ILO gig economy talks begin as NZ faces its own platform work reckoning

Global negotiations on gig worker standards open in Geneva as a landmark New Zealand Supreme Court ruling reshapes the local debate

ILO gig economy talks begin as NZ faces its own platform work reckoning

The International Labour Organization has commenced its final round of negotiations in Geneva on 1 June 2026, working toward the first binding international convention on gig economy work — arriving at a moment when New Zealand’s own platform work landscape is being reshaped by the courts.

The ILO's standard-setting committee is holding its final discussions from 1–11 June at the 114th International Labour Conference, with member states aiming to agree on binding rules and recommendations by the end of next week.

The gig economy nearly doubled in size between 2016 and 2021, according to the ILO, reaching an estimated market value of roughly $10.2 trillion in 2023. It now counts up to 435 million workers — approximately 12.5 per cent of the global labour workforce, according to the World Bank.

The classification question

A central sticking point is whether protections such as the minimum wage and benefits including healthcare, sick leave, and social security should apply to all workers on these platforms, or depend on whether they are classified as employees or self-employed.

Rights groups say the stakes are real. A May 2026 Human Rights Watch report, Algorithms of Exploitation, found that across nine countries studied, gig workers face low and unstable earnings, unsafe working conditions, and little to no protection when injured or unable to work. Algorithmic management was a recurring theme, with Lena Simet, senior advisor on economic justice at Human Rights Watch, saying there is “a serious problem with transparency and accountability around how algorithms are used to determine pay and performance.”

Diverging global camps

Negotiations are expected to be difficult. According to Reuters, the US, China, Argentina, and India favour a less prescriptive approach, while the European Union, Brazil, and Mexico support stronger protections. The International Organisation of Employers, which represents about 50 million companies worldwide, has said any framework should remain flexible, allowing countries to adapt rules to national circumstances.

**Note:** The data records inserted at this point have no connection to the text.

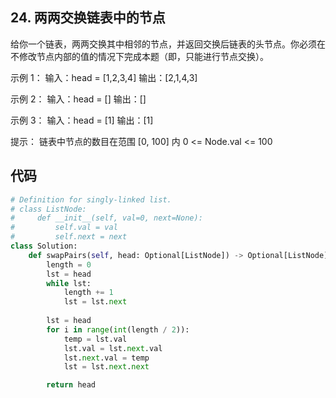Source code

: ## 24. 两两交换链表中的节点
给你一个链表，两两交换其中相邻的节点，并返回交换后链表的头节点。你必须在不修改节点内部的值的情况下完成本题（即，只能进行节点交换）。

示例 1：
输入：head = [1,2,3,4]
输出：[2,1,4,3]

示例 2：
输入：head = []
输出：[]

示例 3：
输入：head = [1]
输出：[1]
 

提示：
链表中节点的数目在范围 [0, 100] 内
0 <= Node.val <= 100

## 代码
```py
# Definition for singly-linked list.
# class ListNode:
#     def __init__(self, val=0, next=None):
#         self.val = val
#         self.next = next
class Solution:
    def swapPairs(self, head: Optional[ListNode]) -> Optional[ListNode]:
        length = 0
        lst = head
        while lst:
            length += 1
            lst = lst.next
        
        lst = head
        for i in range(int(length / 2)):
            temp = lst.val
            lst.val = lst.next.val
            lst.next.val = temp
            lst = lst.next.next

        return head
```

The trade union movement has demanded more. Luc Triangle, General Secretary of the International Trade Union Confederation, told Reuters: “Technological innovation cannot be used as an excuse to weaken democratic labour rights.”

The seven-page draft text sets out rules to guarantee core labour rights, fair pay, and safe working conditions for all platform workers, regardless of how companies classify them.

Why this matters in New Zealand

New Zealand has no dedicated gig economy legislation, but the ground has shifted significantly in the past year. New Zealand’s Supreme Court ruling that four Uber drivers were employees has rightly been read as a win for worker rights, and has also signalled a deeper shift in how the country understands the business models behind gig-enabled platforms. With that ruling, and with Parliament now examining new contractor definition rules, the longstanding ambiguity over platform worker status is being addressed.

The timing is significant. New Zealand’s Employment Relations Act is built on a binary employee-or-contractor framework — precisely the classification model the ILO convention is seeking to move beyond. If a global convention is adopted and New Zealand moves toward ratification, it could accelerate domestic legislative reform.

For now, the Supreme Court ruling and the pressure of an emerging international standard mean platform operators in New Zealand face growing scrutiny. The question is no longer whether regulation will tighten, but how quickly.